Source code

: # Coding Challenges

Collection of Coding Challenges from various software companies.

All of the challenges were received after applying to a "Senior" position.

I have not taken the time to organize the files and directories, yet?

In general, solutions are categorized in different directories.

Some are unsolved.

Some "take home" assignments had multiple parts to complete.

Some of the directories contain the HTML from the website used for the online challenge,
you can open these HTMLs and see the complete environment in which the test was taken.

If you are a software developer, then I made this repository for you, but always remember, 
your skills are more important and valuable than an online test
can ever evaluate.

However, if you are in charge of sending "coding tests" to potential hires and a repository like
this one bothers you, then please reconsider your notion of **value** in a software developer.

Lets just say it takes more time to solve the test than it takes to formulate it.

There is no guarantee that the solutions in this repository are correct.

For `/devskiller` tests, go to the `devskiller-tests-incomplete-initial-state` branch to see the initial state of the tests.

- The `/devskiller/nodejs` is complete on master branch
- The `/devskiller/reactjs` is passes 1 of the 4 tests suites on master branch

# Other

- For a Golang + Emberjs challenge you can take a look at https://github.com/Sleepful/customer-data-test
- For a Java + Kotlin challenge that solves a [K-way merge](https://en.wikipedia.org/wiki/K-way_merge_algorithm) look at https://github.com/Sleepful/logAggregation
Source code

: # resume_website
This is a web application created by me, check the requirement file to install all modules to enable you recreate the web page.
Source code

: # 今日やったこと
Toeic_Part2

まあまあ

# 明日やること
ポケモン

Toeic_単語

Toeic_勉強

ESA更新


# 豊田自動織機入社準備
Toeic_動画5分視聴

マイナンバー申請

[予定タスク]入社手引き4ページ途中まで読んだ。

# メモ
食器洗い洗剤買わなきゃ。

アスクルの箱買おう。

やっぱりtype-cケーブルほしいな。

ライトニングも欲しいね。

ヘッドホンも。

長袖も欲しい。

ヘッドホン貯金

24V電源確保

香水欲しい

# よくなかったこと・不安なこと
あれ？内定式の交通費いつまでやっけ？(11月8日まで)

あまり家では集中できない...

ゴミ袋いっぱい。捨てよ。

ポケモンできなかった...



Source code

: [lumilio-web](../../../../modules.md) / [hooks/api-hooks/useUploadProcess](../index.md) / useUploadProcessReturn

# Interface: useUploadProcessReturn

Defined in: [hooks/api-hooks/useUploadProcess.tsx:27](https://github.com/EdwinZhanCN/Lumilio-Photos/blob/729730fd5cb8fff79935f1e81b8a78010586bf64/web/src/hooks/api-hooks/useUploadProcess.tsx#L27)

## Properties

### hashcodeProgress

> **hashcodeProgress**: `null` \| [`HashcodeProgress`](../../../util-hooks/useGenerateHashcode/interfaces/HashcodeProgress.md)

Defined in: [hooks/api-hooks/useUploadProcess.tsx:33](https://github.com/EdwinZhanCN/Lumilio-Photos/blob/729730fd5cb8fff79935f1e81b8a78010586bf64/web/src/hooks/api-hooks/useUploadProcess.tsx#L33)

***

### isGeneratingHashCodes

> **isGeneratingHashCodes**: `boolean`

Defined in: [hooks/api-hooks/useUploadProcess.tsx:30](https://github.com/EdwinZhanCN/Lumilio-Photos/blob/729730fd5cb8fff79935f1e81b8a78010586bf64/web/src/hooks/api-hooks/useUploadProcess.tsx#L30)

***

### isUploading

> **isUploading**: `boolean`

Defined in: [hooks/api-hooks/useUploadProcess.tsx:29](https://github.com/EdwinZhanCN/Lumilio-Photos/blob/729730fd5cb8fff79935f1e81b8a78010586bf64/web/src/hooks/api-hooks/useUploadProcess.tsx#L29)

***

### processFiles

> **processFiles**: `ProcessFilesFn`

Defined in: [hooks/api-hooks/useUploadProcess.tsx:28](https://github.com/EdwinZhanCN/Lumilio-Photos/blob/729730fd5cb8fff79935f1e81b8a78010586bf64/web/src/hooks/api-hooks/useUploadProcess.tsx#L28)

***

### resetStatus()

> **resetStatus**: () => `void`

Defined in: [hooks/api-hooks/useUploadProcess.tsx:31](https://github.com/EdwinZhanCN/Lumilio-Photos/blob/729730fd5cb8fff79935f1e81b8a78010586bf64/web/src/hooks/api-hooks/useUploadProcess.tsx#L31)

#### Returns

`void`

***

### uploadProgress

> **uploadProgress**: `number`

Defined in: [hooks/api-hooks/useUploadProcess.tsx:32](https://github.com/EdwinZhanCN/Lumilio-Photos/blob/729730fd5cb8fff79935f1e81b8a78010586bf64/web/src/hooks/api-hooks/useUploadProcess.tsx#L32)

* Requirement
Using the data above, repeat every line exactly.

* Your solution
Source code

: # Coding Challenges

Collection of Coding Challenges from various software companies.

All of the challenges were received after applying to a "Senior" position.

I have not taken the time to organize the files and directories, yet?

In general, solutions are categorized in different directories.

Some are unsolved.

Some "take home" assignments had multiple parts to complete.

Some of the directories contain the HTML from the website used for the online challenge,
you can open these HTMLs and see the complete environment in which the test was taken.

If you are a software developer, then I made this repository for you, but always remember, 
your skills are more important and valuable than an online test
can ever evaluate.

However, if you are in charge of sending "coding tests" to potential hires and a repository like
this one bothers you, then please reconsider your notion of **value** in a software developer.

Lets just say it takes more time to solve the test than it takes to formulate it.

There is no guarantee that the solutions in this repository are correct.

For `/devskiller` tests, go to the `devskiller-tests-incomplete-initial-state` branch to see the initial state of the tests.

- The `/devskiller/nodejs` is complete on master branch
- The `/devskiller/reactjs` is passes 1 of the 4 tests suites on master branch

# Other

- For a Golang + Emberjs challenge you can take a look at https://github.com/Sleepful/customer-data-test
- For a Java + Kotlin challenge that solves a [K-way merge](https://en.wikipedia.org/wiki/K-way_merge_algorithm) look at https://github.com/Sleepful/logAggregation
Source code

: # resume_website
This is a web application created by me, check the requirement file to install all modules to enable you recreate the web page.
Source code

: # 今日やったこと
Toeic_Part2

まあまあ

# 明日やること
ポケモン

Toeic_単語

Toeic_勉強

ESA更新


# 豊田自動織機入社準備
Toeic_動画5分視聴

マイナンバー申請

[予定タスク]入社手引き4ページ途中まで読んだ。

# メモ
食器洗い洗剤買わなきゃ。

アスクルの箱買おう。

やっぱりtype-cケーブルほしいな。

ライトニングも欲しいね。

ヘッドホンも。

長袖も欲しい。

ヘッドホン貯金

24V電源確保

香水欲しい

# よくなかったこと・不安なこと
あれ？内定式の交通費いつまでやっけ？(11月8日まで)

あまり家では集中できない...

ゴミ袋いっぱい。捨てよ。

ポケモンできなかった...



Source code

: [lumilio-web](../../../../modules.md) / [hooks/api-hooks/useUploadProcess](../index.md) / useUploadProcessReturn

# Interface: useUploadProcessReturn

Defined in: [hooks/api-hooks/useUploadProcess.tsx:27](https://github.com/EdwinZhanCN/Lumilio-Photos/blob/729730fd5cb8fff79935f1e81b8a78010586bf64/web/src/hooks/api-hooks/useUploadProcess.tsx#L27)

## Properties

### hashcodeProgress

> **hashcodeProgress**: `null` \| [`HashcodeProgress`](../../../util-hooks/useGenerateHashcode/interfaces/HashcodeProgress.md)

Defined in: [hooks/api-hooks/useUploadProcess.tsx:33](https://github.com/EdwinZhanCN/Lumilio-Photos/blob/729730fd5cb8fff79935f1e81b8a78010586bf64/web/src/hooks/api-hooks/useUploadProcess.tsx#L33)

***

### isGeneratingHashCodes

> **isGeneratingHashCodes**: `boolean`

Defined in: [hooks/api-hooks/useUploadProcess.tsx:30](https://github.com/EdwinZhanCN/Lumilio-Photos/blob/729730fd5cb8fff79935f1e81b8a78010586bf64/web/src/hooks/api-hooks/useUploadProcess.tsx#L30)

***

### isUploading

> **isUploading**: `boolean`

Defined in: [hooks/api-hooks/useUploadProcess.tsx:29](https://github.com/EdwinZhanCN/Lumilio-Photos/blob/729730fd5cb8fff79935f1e81b8a78010586bf64/web/src/hooks/api-hooks/useUploadProcess.tsx#L29)

***

### processFiles

> **processFiles**: `ProcessFilesFn`

Defined in: [hooks/api-hooks/useUploadProcess.tsx:28](https://github.com/EdwinZhanCN/Lumilio-Photos/blob/729730fd5cb8fff79935f1e81b8a78010586bf64/web/src/hooks/api-hooks/useUploadProcess.tsx#L28)

***

### resetStatus()

> **resetStatus**: () => `void`

Defined in: [hooks/api-hooks/useUploadProcess.tsx:31](https://github.com/EdwinZhanCN/Lumilio-Photos/blob/729730fd5cb8fff79935f1e81b8a78010586bf64/web/src/hooks/api-hooks/useUploadProcess.tsx#L31)

#### Returns

`void`

***

### uploadProgress

> **uploadProgress**: `number`

Defined in: [hooks/api-hooks/useUploadProcess.tsx:32](https://github.com/EdwinZhanCN/Lumilio-Photos/blob/729730fd5cb8fff79935f1e81b8a78010586bf64/web/src/hooks/api-hooks/useUploadProcess.tsx#L32)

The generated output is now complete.